Ocean Geoengineering
During my first year of undergrad at Brown, I began a quest to research a geoengineering idea: what if we could grow an algae that could lower our planet’s fever by reflecting light away in the oceans. This would be a potential alternative to trying to put dust in the stratosphere (stratospheric solar radiation management, or SRM). Just slowing the rate of change might be helpful for adaptation and preventing species from going extinct. Testing this idea involves a computer simulation of many processes using additional code inserted into NCAR’s CESM: reflection of light on the ocean surface, absorption, buoyancy, decay of reflective particles, and light shielding onto the ocean ecosystem below. This will be a significant expansion on a prior G4Foam experiment by Gabriel et. al. in 2017.
Kalman Filtered Climate State
The global average of the Earth’s historical climate over the past 150 years can be explained by a thermal/radiation physics equation involving a small number of constants (17), atmospheric CO2 concentration, human-produced cloud-seeding aerosols, and dust from volcanic eruptions. Global mean surface temperature measurements vary around this climate state within a consistent normal distribution. This physics equation and statistical depiction allowed us to construct a simple model that can rapidly estimate the uncertainty in Earth’s current climate, aid in policy discussions, and reduce ensemble modeling costs.
This work is in the last phase of peer review for the Journal of Climate, and a preprint can be found here. It will soon contribute to a collaboration paper with Dr. Peter Thorne regarding “How will we know we have reached 1.5°C”.

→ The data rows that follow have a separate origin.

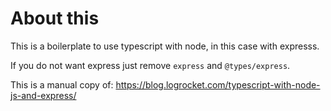 # About this

This is a boilerplate to use typescript with node, in this case with expresss.

If you do not want express just remove `express` and `@types/express`.

This is a manual copy of: https://blog.logrocket.com/typescript-with-node-js-and-express/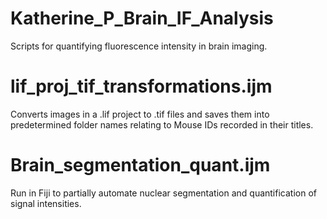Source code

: # Katherine_P_Brain_IF_Analysis
Scripts for quantifying fluorescence intensity in brain imaging. 

# lif_proj_tif_transformations.ijm
Converts images in a .lif project to .tif files and saves them into predetermined folder names relating to Mouse IDs recorded in their titles. 

# Brain_segmentation_quant.ijm
Run in Fiji to partially automate nuclear segmentation and quantification of signal intensities. 


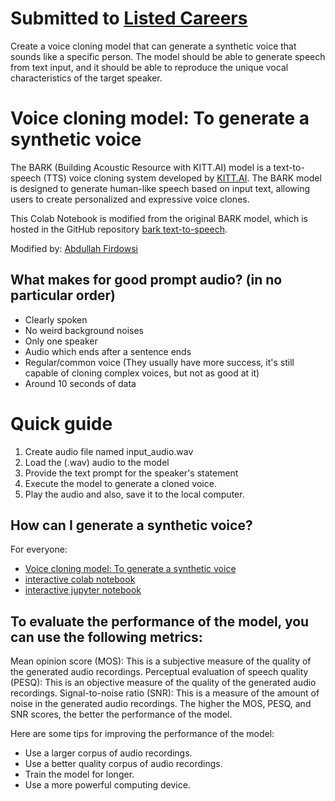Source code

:# Submitted to [Listed Careers](https://listedinc.notion.site/About-Us-Listed-Inc-c158f2e78d7948a2abae6033e56920e8)
Create a voice cloning model that can generate a synthetic voice that sounds like a specific person. The model should be able to generate speech from text input, and it should be able to reproduce the unique vocal characteristics of the target speaker.

# Voice cloning model: To generate a synthetic voice
The BARK (Building Acoustic Resource with KITT.AI) model is a text-to-speech (TTS) voice cloning system developed by [KITT.AI](https://kitt.ai/). The BARK model is designed to generate human-like speech based on input text, allowing users to create personalized and expressive voice clones.

This Colab Notebook is modified from the original BARK model, which is hosted in the GitHub repository [bark text-to-speech](https://github.com/suno-ai/bark).

Modified by: [Abdullah Firdowsi](https://www.linkedin.com/in/abdullahfirdowsi/)

## What makes for good prompt audio? (in no particular order)
* Clearly spoken
* No weird background noises
* Only one speaker
* Audio which ends after a sentence ends
* Regular/common voice (They usually have more success, it's still capable of cloning complex voices, but not as good at it)
* Around 10 seconds of data

# Quick guide
1. Create audio file named input_audio.wav
2. Load the (.wav) audio to the model
3. Provide the text prompt for the speaker's statement
4. Execute the model to generate a cloned voice.
5. Play the audio and also, save it to the local computer.

## How can I generate a synthetic voice?

For everyone:
* [Voice cloning model: To generate a synthetic voice](https://github.com/abdullahfirdowsi/listedcareers-openin)
* [interactive colab notebook]([https://huggingface.co/spaces/GitMylo/bark-voice-cloning](https://colab.research.google.com/drive/1V0M7ZRCAhcqCmm7ltawplWvgh7_u8-pU?usp=sharing))
* [interactive jupyter notebook](synthetic_voice_clone.ipynb)

## To evaluate the performance of the model, you can use the following metrics:
Mean opinion score (MOS): This is a subjective measure of the quality of the generated audio recordings.
Perceptual evaluation of speech quality (PESQ): This is an objective measure of the quality of the generated audio recordings.
Signal-to-noise ratio (SNR): This is a measure of the amount of noise in the generated audio recordings.
The higher the MOS, PESQ, and SNR scores, the better the performance of the model.

Here are some tips for improving the performance of the model:
  - Use a larger corpus of audio recordings.
  - Use a better quality corpus of audio recordings.
  - Train the model for longer.
  - Use a more powerful computing device.

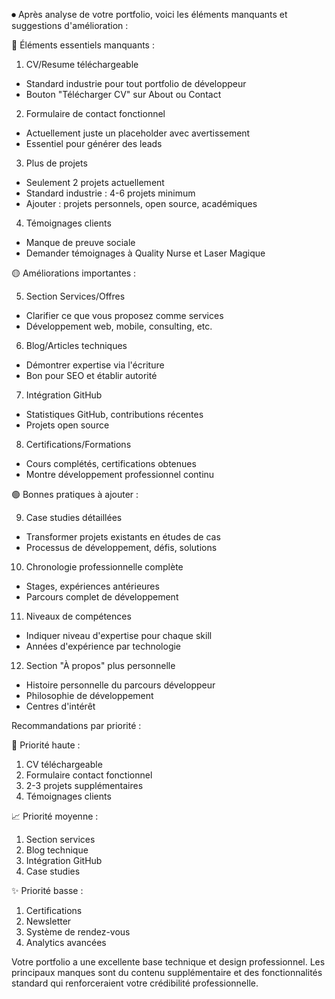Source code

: ⏺ Après analyse de votre portfolio, voici les éléments manquants et
   suggestions d'amélioration :

  🔴 Éléments essentiels manquants :

  1. CV/Resume téléchargeable

  - Standard industrie pour tout portfolio de développeur
  - Bouton "Télécharger CV" sur About ou Contact

  2. Formulaire de contact fonctionnel

  - Actuellement juste un placeholder avec avertissement
  - Essentiel pour générer des leads

  3. Plus de projets

  - Seulement 2 projets actuellement
  - Standard industrie : 4-6 projets minimum
  - Ajouter : projets personnels, open source, académiques

  4. Témoignages clients

  - Manque de preuve sociale
  - Demander témoignages à Quality Nurse et Laser Magique

  🟡 Améliorations importantes :

  5. Section Services/Offres

  - Clarifier ce que vous proposez comme services
  - Développement web, mobile, consulting, etc.

  6. Blog/Articles techniques

  - Démontrer expertise via l'écriture
  - Bon pour SEO et établir autorité

  7. Intégration GitHub

  - Statistiques GitHub, contributions récentes
  - Projets open source

  8. Certifications/Formations

  - Cours complétés, certifications obtenues
  - Montre développement professionnel continu

  🟢 Bonnes pratiques à ajouter :

  9. Case studies détaillées

  - Transformer projets existants en études de cas
  - Processus de développement, défis, solutions

  10. Chronologie professionnelle complète

  - Stages, expériences antérieures
  - Parcours complet de développement

  11. Niveaux de compétences

  - Indiquer niveau d'expertise pour chaque skill
  - Années d'expérience par technologie

  12. Section "À propos" plus personnelle

  - Histoire personnelle du parcours développeur
  - Philosophie de développement
  - Centres d'intérêt

  Recommandations par priorité :

  🚀 Priorité haute :

  1. CV téléchargeable
  2. Formulaire contact fonctionnel
  3. 2-3 projets supplémentaires
  4. Témoignages clients

  📈 Priorité moyenne :

  1. Section services
  2. Blog technique
  3. Intégration GitHub
  4. Case studies

  ✨ Priorité basse :

  1. Certifications
  2. Newsletter
  3. Système de rendez-vous
  4. Analytics avancées

  Votre portfolio a une excellente base technique et design
  professionnel. Les principaux manques sont du contenu 
  supplémentaire et des fonctionnalités standard qui renforceraient
   votre crédibilité professionnelle.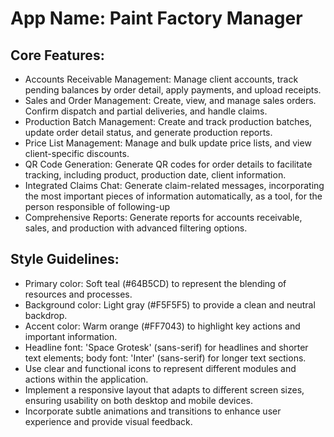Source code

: # **App Name**: Paint Factory Manager

## Core Features:

- Accounts Receivable Management: Manage client accounts, track pending balances by order detail, apply payments, and upload receipts.
- Sales and Order Management: Create, view, and manage sales orders. Confirm dispatch and partial deliveries, and handle claims.
- Production Batch Management: Create and track production batches, update order detail status, and generate production reports.
- Price List Management: Manage and bulk update price lists, and view client-specific discounts.
- QR Code Generation: Generate QR codes for order details to facilitate tracking, including product, production date, client information.
- Integrated Claims Chat: Generate claim-related messages, incorporating the most important pieces of information automatically, as a tool, for the person responsible of following-up
- Comprehensive Reports: Generate reports for accounts receivable, sales, and production with advanced filtering options.

## Style Guidelines:

- Primary color: Soft teal (#64B5CD) to represent the blending of resources and processes.
- Background color: Light gray (#F5F5F5) to provide a clean and neutral backdrop.
- Accent color: Warm orange (#FF7043) to highlight key actions and important information.
- Headline font: 'Space Grotesk' (sans-serif) for headlines and shorter text elements; body font: 'Inter' (sans-serif) for longer text sections.
- Use clear and functional icons to represent different modules and actions within the application.
- Implement a responsive layout that adapts to different screen sizes, ensuring usability on both desktop and mobile devices.
- Incorporate subtle animations and transitions to enhance user experience and provide visual feedback.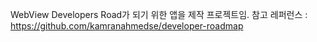 WebView  Developers Road가 되기 위한 앱을 제작 프로젝트임.
참고 레퍼런스 : https://github.com/kamranahmedse/developer-roadmap
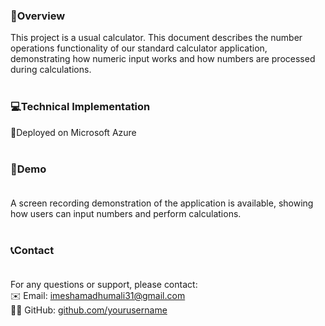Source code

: ### 🚀Overview

This project is a usual calculator.  This document describes the number operations functionality of our standard calculator application, demonstrating how numeric input works and how numbers are processed during calculations.<br><br>

### 💻Technical Implementation<br>

🔴Deployed on Microsoft Azure<br><br>

### 📼Demo<br><br>
A screen recording demonstration of the application is available, showing how users can input numbers and perform calculations. <br><br>

### 📞Contact<br><br>
For any questions or support, please contact:<br>
✉️ Email: imeshamadhumali31@gmail.com<br>
👩‍💻 GitHub: [github.com/yourusername](https://github.com/ImeshaMadhumali)



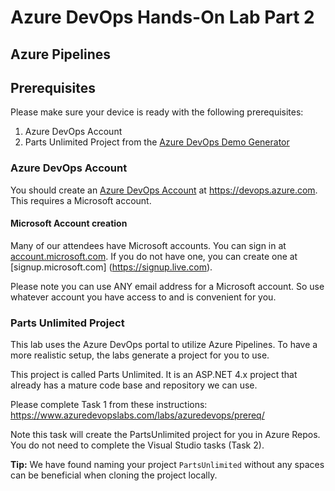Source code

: # Azure DevOps Hands-On Lab Part 2
## Azure Pipelines

## Prerequisites
Please make sure your device is ready with the following prerequisites:
1. Azure DevOps Account
2. Parts Unlimited Project from the [Azure DevOps Demo Generator](https://azuredevopsdemogenerator.azurewebsites.net/)


### Azure DevOps Account
You should create an [Azure DevOps Account](https://azure.microsoft.com/en-us/services/devops/) at https://devops.azure.com.  This requires a Microsoft account.

#### Microsoft Account creation
Many of our attendees have Microsoft accounts. You can sign in at [account.microsoft.com](https://account.microsoft.com).  If you do not have one, you can create one at [signup.microsoft.com] (https://signup.live.com).

Please note you can use ANY email address for a Microsoft account.  So use whatever account you have access to and is convenient for you.

### Parts Unlimited Project
This lab uses the Azure DevOps portal to utilize Azure Pipelines. To have a more realistic setup, the labs generate a project for you to use.

This project is called Parts Unlimited.  It is an ASP.NET 4.x project that already has a mature code base and repository we can use.

Please complete Task 1 from these instructions:
https://www.azuredevopslabs.com/labs/azuredevops/prereq/

Note this task will create the PartsUnlimited project for you in Azure Repos.  You do not need to complete the Visual Studio tasks (Task 2).

**Tip:** We have found naming your project `PartsUnlimited` without any spaces can be beneficial when cloning the project locally.

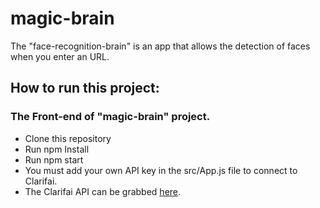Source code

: # magic-brain

The "face-recognition-brain" is an app that allows the detection of faces when you enter an URL.
## How to run this project:
### The Front-end of "magic-brain" project.

   * Clone this repository
   * Run npm Install
   * Run npm start
   * You must add your own API key in the src/App.js file to connect to Clarifai.
   * The Clarifai API can be grabbed [here](https://www.clarifai.com/).


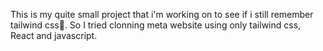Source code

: This is my quite small project that i'm working on to see if i still remember tailwind css🌚.
So I tried clonning meta website using only tailwind css, React and javascript.
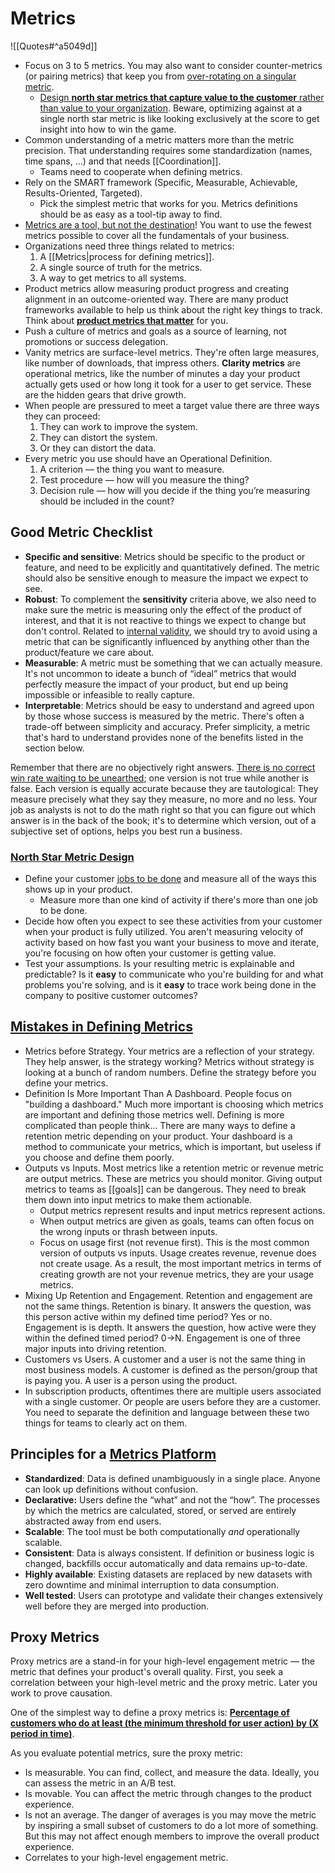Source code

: # Metrics

![[Quotes#^a5049d]]

- Focus on 3 to 5 metrics. You may also want to consider counter-metrics (or pairing metrics) that keep you from [over-rotating on a singular metric](https://www.dataliftoff.com/wp-content/uploads/2022/10/tennis_balls-1536x2048.jpeg).
  - [Design **north star metrics that capture value to the customer** rather than value to your organization](https://roundup.getdbt.com/p/the-perfect-north-star-metric). Beware, optimizing against at a single north star metric is like looking exclusively at the score to get insight into how to win the game.
- Common understanding of a metric matters more than the metric precision. That understanding requires some standardization (names, time spans, ...) and that needs [[Coordination]].
  - Teams need to cooperate when defining metrics.
- Rely on the SMART framework (Specific, Measurable, Achievable, Results-Oriented, Targeted).
  - Pick the simplest metric that works for you. Metrics definitions should be as easy as a tool-tip away to find.
- [Metrics are a tool, but not the destination](https://breakingpoint.substack.com/p/you-have-too-many-metrics)! You want to use the fewest metrics possible to cover all the fundamentals of your business.
- Organizations need three things related to metrics:
  1. A [[Metrics|process for defining metrics]].
  2. A single source of truth for the metrics.
  3. A way to get metrics to all systems.
- Product metrics allow measuring product progress and creating alignment in an outcome-oriented way. There are many product frameworks available to help us think about the right key things to track. Think about **[product metrics that matter](https://uxdesign.cc/product-metrics-that-matter-951b9e4d4eca)** for you.
- Push a culture of metrics and goals as a source of learning, not promotions or success delegation.
- Vanity metrics are surface-level metrics. They're often large measures, like number of downloads, that impress others. **Clarity metrics** are operational metrics, like the number of minutes a day your product actually gets used or how long it took for a user to get service. These are the hidden gears that drive growth.
- When people are pressured to meet a target value there are three ways they can proceed:
  1. They can work to improve the system.
  2. They can distort the system.
  3. Or they can distort the data.
- Every metric you use should have an Operational Definition.
  1. A criterion — the thing you want to measure.
  2. Test procedure — how will you measure the thing?
  3. Decision rule — how will you decide if the thing you’re measuring should be included in the count?
## Good Metric Checklist

- **Specific and sensitive**: Metrics should be specific to the product or feature, and need to be explicitly and quantitatively defined. The metric should also be sensitive enough to measure the impact we expect to see.
- **Robust**: To complement the **sensitivity** criteria above, we also need to make sure the metric is measuring only the effect of the product of interest, and that it is not reactive to things we expect to change but don't control. Related to [internal validity](https://en.wikipedia.org/wiki/Internal_validity), we should try to avoid using a metric that can be significantly influenced by anything other than the product/feature we care about.
- **Measurable**: A metric must be something that we can actually measure. It's not uncommon to ideate a bunch of “ideal” metrics that would perfectly measure the impact of your product, but end up being impossible or infeasible to really capture.
- **Interpretable**: Metrics should be easy to understand and agreed upon by those whose success is measured by the metric. There's often a trade-off between simplicity and accuracy. Prefer simplicity, a metric that's hard to understand provides none of the benefits listed in the section below.

Remember that there are no objectively right answers. [There is no correct win rate waiting to be unearthed](https://mobile.twitter.com/bennstancil/status/1428837214545395712); one version is not true while another is false. Each version is equally accurate because they are tautological: They measure precisely what they say they measure, no more and no less. Your job as analysts is not to do the math right so that you can figure out which answer is in the back of the book; it's to determine which version, out of a subjective set of options, helps you best run a business.

### [North Star Metric Design](https://roundup.getdbt.com/p/the-perfect-north-star-metric)

- Define your customer [jobs to be done](https://hbr.org/2016/09/know-your-customers-jobs-to-be-done) and measure all of the ways this shows up in your product.
  - Measure more than one kind of activity if there's more than one job to be done.
- Decide how often you expect to see these activities from your customer when your product is fully utilized. You aren't measuring velocity of activity based on how fast you want your business to move and iterate, you're focusing on how often your customer is getting value.
- Test your assumptions. Is your resulting metric is explainable and predictable? Is it **easy** to communicate who you're building for and what problems you're solving, and is it **easy** to trace work being done in the company to positive customer outcomes?

## [Mistakes in Defining Metrics](https://brianbalfour.com/quick-takes/common-mistakes-defining-metrics)

- Metrics before Strategy. Your metrics are a reflection of your strategy. They help answer, is the strategy working? Metrics without strategy is looking at a bunch of random numbers. Define the strategy before you define your metrics.
- Definition Is More Important Than A Dashboard. People focus on "building a dashboard." Much more important is choosing which metrics are important and defining those metrics well. Defining is more complicated than people think... There are many ways to define a retention metric depending on your product. Your dashboard is a method to communicate your metrics, which is important, but useless if you choose and define them poorly.
- Outputs vs Inputs. Most metrics like a retention metric or revenue metric are output metrics. These are metrics you should monitor. Giving output metrics to teams as [[goals]] can be dangerous. They need to break them down into input metrics to make them actionable.
  - Output metrics represent results and input metrics represent actions.
  - When output metrics are given as goals, teams can often focus on the wrong inputs or thrash between inputs.
  - Focus on usage first (not revenue first). This is the most common version of outputs vs inputs.  Usage creates revenue, revenue does not create usage.  As a result, the most important metrics in terms of creating growth are not your revenue metrics, they are your usage metrics.
- Mixing Up Retention and Engagement. Retention and engagement are not the same things. Retention is binary.  It answers the question, was this person active within my defined time period?  Yes or no. Engagement is is depth. It answers the question, how active were they within the defined timed period? 0→N. Engagement is one of three major inputs into driving retention.
- Customers vs Users. A customer and a user is not the same thing in most business models.  A customer is defined as the person/group that is paying you.  A user is a person using the product.
- In subscription products, oftentimes there are multiple users associated with a single customer.  Or people are users before they are a customer.  You need to separate the definition and language between these two things for teams to clearly act on them.

## Principles for a [Metrics Platform](https://medium.com/airbnb-engineering/airbnb-metric-computation-with-minerva-part-2-9afe6695b486)

- **Standardized**: Data is defined unambiguously in a single place. Anyone can look up definitions without confusion.
- **Declarative:** Users define the “what” and not the “how”. The processes by which the metrics are calculated, stored, or served are entirely abstracted away from end users.
- **Scalable**: The tool must be both computationally _and_ operationally scalable.
- **Consistent**: Data is always consistent. If definition or business logic is changed, backfills occur automatically and data remains up-to-date.
- **Highly available**: Existing datasets are replaced by new datasets with zero downtime and minimal interruption to data consumption.
- **Well tested**: Users can prototype and validate their changes extensively well before they are merged into production.

## Proxy Metrics

Proxy metrics are a stand-in for your high-level engagement metric — the metric that defines your product's overall quality. First, you seek a correlation between your high-level metric and the proxy metric. Later you work to prove causation.

One of the simplest way to define a proxy metrics is: **[Percentage of customers who do at least (the minimum threshold for user action) by (X period in time)](https://gibsonbiddle.medium.com/4-proxy-metrics-a82dd30ca810)**.

As you evaluate potential metrics, sure the proxy metric:

- Is measurable. You can find, collect, and measure the data. Ideally, you can assess the metric in an A/B test.
- Is movable. You can affect the metric through changes to the product experience.
- Is not an average. The danger of averages is you may move the metric by inspiring a small subset of customers to do a lot more of something. But this may not affect enough members to improve the overall product experience.
- Correlates to your high-level engagement metric.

Venous Thrombosis and Clinical Cardiology
I have spent my two summers in undergrad working for Dr. Peter Henke in the Jobst Vascular Lab at the University of Michigan, the first as a Frankel Summer Research Fellow primarily performing empirical histology stains on thrombus tissue, and the second as a research assistant continuing research on mouse models of deep vein thrombosis. In addition, because of my background in mathematics and statistics, Dr. Henke gave me the opportunity to analyze and report clinical data from the Carotid Artery Revascularization Consortium of Southeastern Michigan, presented at the 2019 Academic Surgical Congress. I have also been involved in a number of similar projects in clinical cardiology, ranging from diuretic use to left bundle branch block to restenosis of stented veins. Abstracts for some of these projects were accepted at the 2018 American Heart Association Scientific Sessions and the 2020 American College of Cardiology conference.
Vertical Axis Wind Turbine
In high school I won the Engineering Division of the Michigan State Science Fair with a physical miniature prototype (now patented) for a novel vertical axis wind turbine (or VWAT). My design is significantly more efficient than other VWATs, due to a mechanism of linking opposing sails/blades. VAWTs have traditionally been ignored in favor of horizontal-axis wind turbines (HAWTs) in most commercial wind farms due to the higher efficiency of HAWT designs that can be rotated to face the wind. However, on the open sea, rotating HAWTs are too unstable and wind are generally stronger and omnidirectional. These conditions are advantageous to VAWT, such as mine, which can capture wind from all directions. I currently hope to market my design to a larger manufacturing or research company, or construct/model a larger marine prototype.